PayTrust hack
I learned that PayTrust has no easy way to get the old bills downloaded. They are shutting down at the end of 2023. I wrote a script to get all my data.
The Problem
PayTrust was a very cool service that would scan your bills and help you pay them on time. You used to get a CD of all the PDFs at the end of the year. They stopped doing that some years back though.
Intuit bought them some years back. Things like the CD and usability changed. Most vendors have some form of electronic billing and auto-pay that also made it a bit less useful. Guessing the customer base kept shrinking, so finally Intuit decided to shut the doors this year.

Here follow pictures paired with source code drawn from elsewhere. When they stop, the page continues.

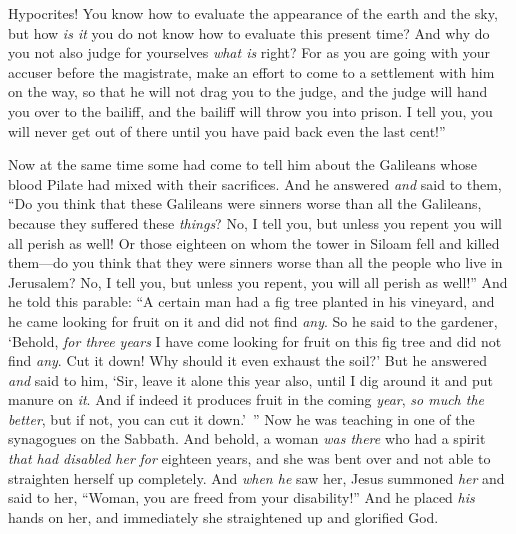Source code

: \begin{biblechapter}
\verse Hypocrites! You know how to evaluate the appearance of the earth and the sky, but how \textit{is it} you do not know how to evaluate this present time?
 And why do you not also judge for yourselves \textit{what is} right?
\verse For as you are going with your accuser before the magistrate, make an effort to come to a settlement with him on the way, so that he will not drag you to the judge, and the judge will hand you over to the bailiff, and the bailiff will throw you into prison.
\verse I tell you, you will never get out of there until you have paid back even the last cent!”
\end{biblechapter}

\begin{biblechapter} %
 Now at the same time some had come to tell him about the Galileans whose blood Pilate had mixed with their sacrifices.
\verse And he answered \textit{and} said to them, “Do you think that these Galileans were sinners worse than all the Galileans, because they suffered these \textit{things}?
\verse No, I tell you, but unless you repent you will all perish as well!
\verse Or those eighteen on whom the tower in Siloam fell and killed them—do you think that they were sinners worse than all the people who live in Jerusalem?
\verse No, I tell you, but unless you repent, you will all perish as well!”
 And he told this parable: “A certain man had a fig tree planted in his vineyard, and he came looking for fruit on it and did not find \textit{any}.
\verse So he said to the gardener, ‘Behold, \textit{for three years} I have come looking for fruit on this fig tree and did not find \textit{any}. Cut it down! Why should it even exhaust the soil?’
\verse But he answered \textit{and} said to him, ‘Sir, leave it alone this year also, until I dig around it and put manure on \textit{it}.
\verse And if indeed it produces fruit in the coming \textit{year}, \textit{so much the better}, but if not, you can cut it down.’ ”
 Now he was teaching in one of the synagogues on the Sabbath.
\verse And behold, a woman \textit{was there} who had a spirit \textit{that had disabled her} \textit{for} eighteen years, and she was bent over and not able to straighten herself up completely.
\verse And \textit{when he} saw her, Jesus summoned \textit{her} and said to her, “Woman, you are freed from your disability!”
\verse And he placed \textit{his} hands on her, and immediately she straightened up and glorified God.

\end{biblechapter}
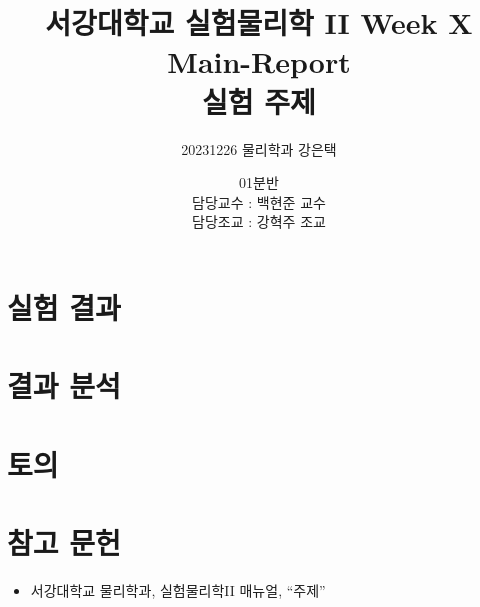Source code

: \documentclass{oblivoir}
\title{\textbf{서강대학교 실험물리학 II Week X Main-Report\\ 실험 주제}}
\author{20231226 물리학과 강은택}
\date{01분반\\담당교수 : 백현준 교수 \\담당조교 : 강혁주 조교}
\begin{document}
\maketitle
\tableofcontents
\newpage

\section{실험 결과}

\section{결과 분석}

\section{토의}

\section{참고 문헌}
\begin{itemize}
\item 서강대학교 물리학과, 실험물리학II 매뉴얼, ``주제''
\end{itemize}
\end{document}
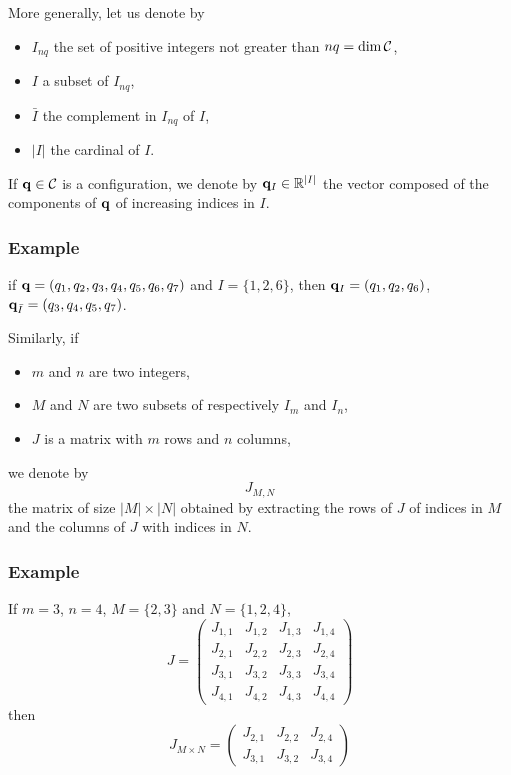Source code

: More generally, let us denote by
\begin {itemize}
\item $I_{nq}$ the set of positive integers not greater than $nq=\dim\mathcal{C}$,
\item $I$ a subset of $I_{nq}$,
\item $\bar{I}$ the complement in $I_{nq}$ of $I$,
\item $|I|$ the cardinal of $I$.
\end {itemize}
If $\mathbf{q}\in\mathcal{C}$ is a configuration, we denote by $\mathbf{q}_{I}\in\mathbb{R}^{|I|}$ the vector composed of the components of $\mathbf{q}$ of increasing indices in $I$.
\subsubsection {Example} if $\mathbf{q} = (q_1,q_2,q_3,q_4,q_5,q_6,q_7)$ and $I=\{1,2,6\}$, then $\mathbf{q}_I=(q_1,q_2,q_6)$, $\mathbf{q}_{\bar{I}}=(q_3,q_4,q_5,q_7)$.

Similarly, if
\begin{itemize}
\item $m$ and $n$ are two integers,
\item $M$ and $N$ are two subsets of respectively $I_{m}$ and $I_{n}$,
\item $J$ is a matrix with $m$ rows and $n$ columns,
\end{itemize}
we denote by
\begin{equation}\label{eq:sub-matrix}
  J_{M,N}
\end{equation}
the matrix of size $|M| \times |N|$ obtained by extracting the rows of $J$ of indices in $M$ and the columns of $J$ with indices in $N$.

\subsubsection{Example}
If $m=3$, $n=4$, $M=\{2,3\}$ and $N=\{1,2,4\}$,
$$
J = \left(\begin{array}{cccc}
  J_{1,1} &   J_{1,2} &   J_{1,3} &   J_{1,4}\\
  J_{2,1} &   J_{2,2} &   J_{2,3} &   J_{2,4}\\
  J_{3,1} &   J_{3,2} &   J_{3,3} &   J_{3,4}\\
  J_{4,1} &   J_{4,2} &   J_{4,3} &   J_{4,4}
\end{array}\right)
$$
then
$$
J_{M\times N} = \left(\begin{array}{ccc}
  J_{2,1} &   J_{2,2} &   J_{2,4}\\
  J_{3,1} &   J_{3,2} &   J_{3,4}
\end{array}\right)
$$
  
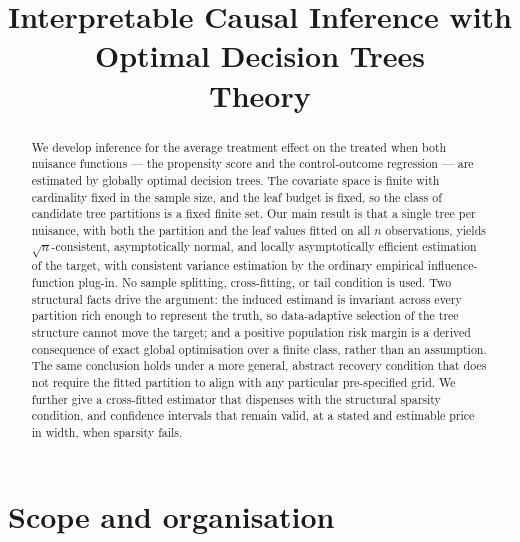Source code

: \documentclass[11pt]{article}
\title{Interpretable Causal Inference with Optimal Decision Trees\\[2pt]
\large Theory}
\author{}
\date{}
\theoremstyle{plain}
\theoremstyle{definition}
\theoremstyle{remark}
\begin{document}
\maketitle

\begin{abstract}
We develop inference for the average treatment effect on the treated when both
nuisance functions --- the propensity score and the control-outcome regression
--- are estimated by globally optimal decision trees. The covariate space is
finite with cardinality fixed in the sample size, and the leaf budget is fixed,
so the class of candidate tree partitions is a fixed finite set. Our main result
is that a single tree per nuisance, with both the partition and the leaf values
fitted on all $n$ observations, yields $\sqrt n$-consistent, asymptotically
normal, and locally asymptotically efficient estimation of the target, with
consistent variance estimation by the ordinary empirical influence-function
plug-in. No sample splitting, cross-fitting, or tail condition is used. Two
structural facts drive the argument: the induced estimand is invariant across
every partition rich enough to represent the truth, so data-adaptive selection
of the tree structure cannot move the target; and a positive population risk
margin is a derived consequence of exact global optimisation over a finite
class, rather than an assumption. The same conclusion holds under a more
general, abstract recovery condition that does not require the fitted
partition to align with any particular pre-specified grid. We further give a
cross-fitted estimator that dispenses with the structural sparsity condition,
and confidence intervals that remain valid, at a stated and estimable price in
width, when sparsity fails.
\end{abstract}

\tableofcontents

\section{Scope and organisation}\label{sec:scope}
\end{document}
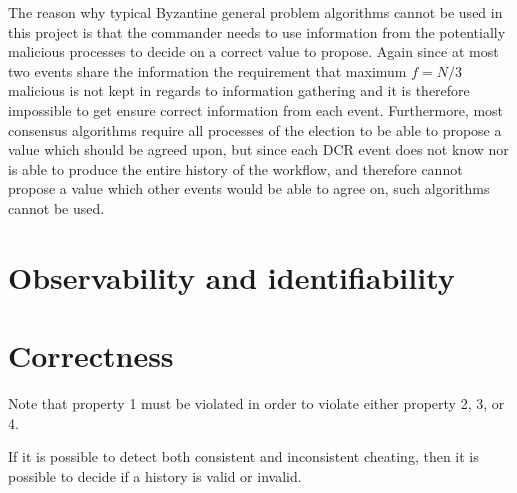     The reason why typical Byzantine general problem algorithms cannot be used in this project is that the commander needs to use information from the potentially malicious processes to decide on a correct value to propose. Again since at most two events share the information the requirement that maximum $f=N/3$ malicious is not kept in regards to information gathering and it is therefore impossible to get ensure correct information from each event.
    Furthermore, most consensus algorithms require all processes of the election to be able to propose a value which should be agreed upon, but since each DCR event does not know nor is able to produce the entire history of the workflow, and therefore cannot propose a value which other events would be able to agree on, such algorithms cannot be used.
    
    \section{Observability and identifiability}
    
    \section{Correctness}
    Note that property 1 must be violated in order to violate either property 2, 3, or 4. 
    
    If it is possible to detect both consistent and inconsistent cheating, then it is possible to decide if a history is valid or invalid.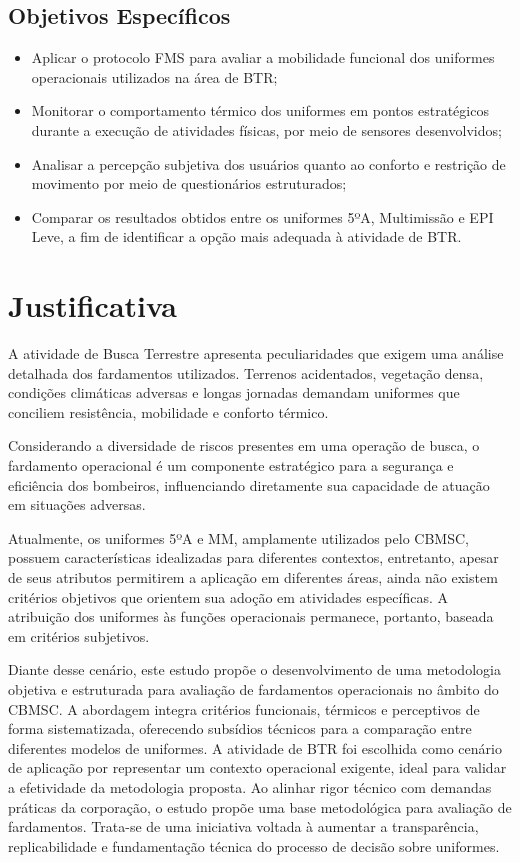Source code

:		\subsection{Objetivos Específicos}
			\begin{itemize}
				\item Aplicar o protocolo \acrfull{FMS} para avaliar a mobilidade funcional dos uniformes operacionais utilizados na área de \acrlong{BTR};
				\item Monitorar o comportamento térmico dos uniformes em pontos estratégicos durante a execução de atividades físicas, por meio de sensores desenvolvidos;
				\item Analisar a percepção subjetiva dos usuários quanto ao conforto e restrição de movimento por meio de questionários estruturados;
				\item Comparar os resultados obtidos entre os uniformes 5ºA, Multimissão e \acrshort{EPI} Leve, a fim de identificar a opção mais adequada à atividade de \acrlong{BTR}.
			\end{itemize}

\section{Justificativa}
	
	A atividade de Busca Terrestre apresenta peculiaridades que exigem uma análise detalhada dos 
	fardamentos utilizados. Terrenos acidentados, vegetação densa, condições climáticas adversas 
	e longas jornadas demandam uniformes que conciliem resistência, mobilidade e conforto térmico.
	
	Considerando a diversidade de riscos presentes em uma operação de busca, o fardamento operacional é um componente estratégico para
	 a segurança e eficiência dos bombeiros, influenciando diretamente sua capacidade de atuação em situações adversas.
	
	Atualmente, os uniformes 5ºA e \acrlong{MM}, amplamente utilizados pelo \acrshort{CBMSC}, possuem 
	características idealizadas para diferentes contextos,
	  entretanto, apesar de seus atributos permitirem a aplicação em diferentes áreas, ainda não existem critérios objetivos que 
	  orientem sua adoção em atividades específicas. A atribuição dos uniformes às funções operacionais 
	  permanece, portanto, baseada em critérios subjetivos.
	
	  Diante desse cenário, este estudo propõe o desenvolvimento de uma metodologia objetiva e estruturada
	   para avaliação de fardamentos operacionais no âmbito do \acrshort{CBMSC}. A abordagem integra 
	   critérios funcionais, térmicos e perceptivos de forma sistematizada, oferecendo subsídios técnicos para 
	   a comparação entre diferentes modelos de uniformes. A atividade de \acrlong{BTR} foi escolhida 
	   como cenário de aplicação por representar um contexto operacional exigente, ideal para validar a 
	   efetividade da metodologia proposta. Ao alinhar rigor técnico com demandas práticas da corporação, 
	   o estudo propõe uma base metodológica para avaliação de fardamentos. Trata-se de uma iniciativa 
	   voltada à aumentar a transparência, replicabilidade e fundamentação técnica do processo de decisão
	   sobre uniformes.
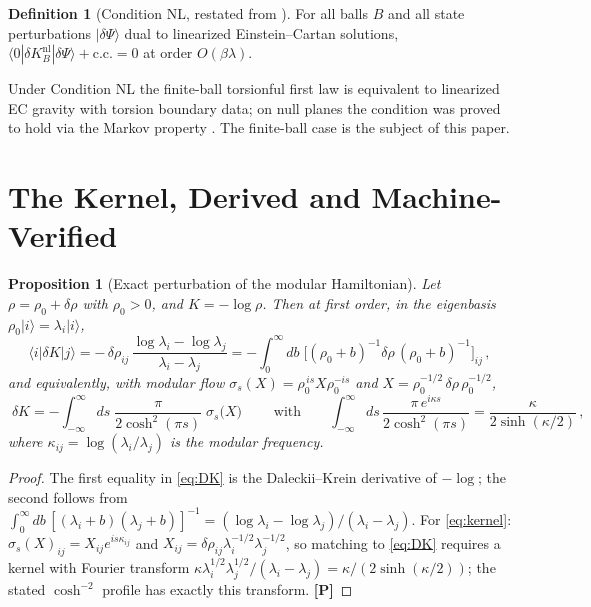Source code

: \documentclass[11pt]{article}
\newtheorem{proposition}[theorem]{Proposition}
\theoremstyle{definition}
\newtheorem{definition}[theorem]{Definition}
\newcommand{\pP}{\textbf{[P]}}
\begin{document}
\begin{definition}[Condition NL, restated from \cite{McGwier2026b}]
For all balls $B$ and all state perturbations $|\delta\Psi\rangle$ dual to
linearized Einstein--Cartan solutions,
$\langle0|\delta K_B^{\mathrm{nl}}|\delta\Psi\rangle+\mathrm{c.c.}=0$
at order $O(\beta\lambda)$.
\end{definition}

Under Condition NL the finite-ball torsionful first law is equivalent to
linearized EC gravity with torsion boundary data; on null planes the
condition was proved to hold via the Markov property
\cite{CasiniTesteTorroba2017}. The finite-ball case is the subject of this
paper.

\section{The Kernel, Derived and Machine-Verified}

\begin{proposition}[Exact perturbation of the modular Hamiltonian]
\label{prop:kernel}
Let $\rho=\rho_0+\delta\rho$ with $\rho_0>0$, and $K=-\log\rho$. Then at
first order, in the eigenbasis $\rho_0|i\rangle=\lambda_i|i\rangle$,
\begin{equation}
\langle i|\delta K|j\rangle
=-\,\delta\rho_{ij}\,
\frac{\log\lambda_i-\log\lambda_j}{\lambda_i-\lambda_j}
=-\int_0^\infty\! db\;
\big[(\rho_0+b)^{-1}\delta\rho\,(\rho_0+b)^{-1}\big]_{ij}\,,
\label{eq:DK}
\end{equation}
and equivalently, with modular flow
$\sigma_s(X)=\rho_0^{\,is}X\rho_0^{-is}$ and
$X=\rho_0^{-1/2}\,\delta\rho\,\rho_0^{-1/2}$,
\begin{equation}
\boxed{\;\delta K
=-\int_{-\infty}^{\infty}\! ds\;
\frac{\pi}{2\cosh^2(\pi s)}\;\sigma_s\!\big(X\big)\;}
\qquad\text{with}\qquad
\int_{-\infty}^{\infty}\!ds\,
\frac{\pi\,e^{i\kappa s}}{2\cosh^2(\pi s)}
=\frac{\kappa}{2\sinh(\kappa/2)}\,,
\label{eq:kernel}
\end{equation}
where $\kappa_{ij}=\log(\lambda_i/\lambda_j)$ is the modular frequency.
\end{proposition}

\begin{proof}
The first equality in \eqref{eq:DK} is the Daleckii--Krein derivative of
$-\log$; the second follows from
$\int_0^\infty db\,[(\lambda_i+b)(\lambda_j+b)]^{-1}
=(\log\lambda_i-\log\lambda_j)/(\lambda_i-\lambda_j)$. For
\eqref{eq:kernel}: $\sigma_s(X)_{ij}=X_{ij}e^{is\kappa_{ij}}$ and
$X_{ij}=\delta\rho_{ij}\lambda_i^{-1/2}\lambda_j^{-1/2}$, so matching to
\eqref{eq:DK} requires a kernel with Fourier transform
$\kappa\lambda_i^{1/2}\lambda_j^{1/2}/(\lambda_i-\lambda_j)
=\kappa/(2\sinh(\kappa/2))$; the stated $\cosh^{-2}$ profile has exactly
this transform. \pP{}
\end{proof}
\end{document}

That left me with the problem of needing to get the bills that I had no CD for. I contacted PayTrust support to ask for a data dump. They told me to run a report, click on each bill and download them one at a time.
Analysis
I looked at the report. It had hundreds of links for bill download. I found that clicking on the link popped up another window with bill details. That had an iframe with the PDF where you could click to download.
A few hundred links, with multiple clicks… A few clicks to load the file, click download, go to the next link. All made me feel like I needed to automate this.
First approach
I started down the path of just using some simple Go code to scrape the content. The PayTrust web site turns out to be a really old school HTML. Or maybe they do it intentionally, but it is not easy to find things by ID.
That led me to look for some way to use a browser automation tool. That would let my code look like a person going through the pages.
Playwright for Go
I found a Go library for Playwright, which is a testing framework that interacts with the browser to automate it. It has lots of nice features. For instance it can find things on the page by text, etc. That made me feel like I could do this.
The first stumbling block I ran into was that https://paytrust.com doesn’t work. It used to redirect you to some Intuit page and eventually back to where PayTrust actually lives. I had to try a bunch of times before I discovered that https://login..paytrust.com/3004/ would work reliably.
Once I figured that out, I realized that I had to put in some logic to handle the login flow. The site will push you through a phone verification if you haven’t logged in for a while. They call your phone and you have to type in a code in the browser (before you enter your password). On a subsequent login, you won’t get the phone call page.
Manual steps
I learned that a specific form was displayed on the page when a phone call needed to be made. I added some logic to pause and wait for input there (not super sophisticated, just a prompt in the Go code to say “yes” once you have entered the code). This actually worked pretty well as the form doesn’t exist if the site isn’t asking you for the code, so it can go on to the password input.
I forgot to mention that I use 1password to store all my logins. On first pass of the script, I wrote some code to pull the username and password from there. That code wa written for another task. I didn’t need to reinvent the wheel.
Later I did update the flags on the script so that somebody could use it without 1password (or with 1password and different vault and tags).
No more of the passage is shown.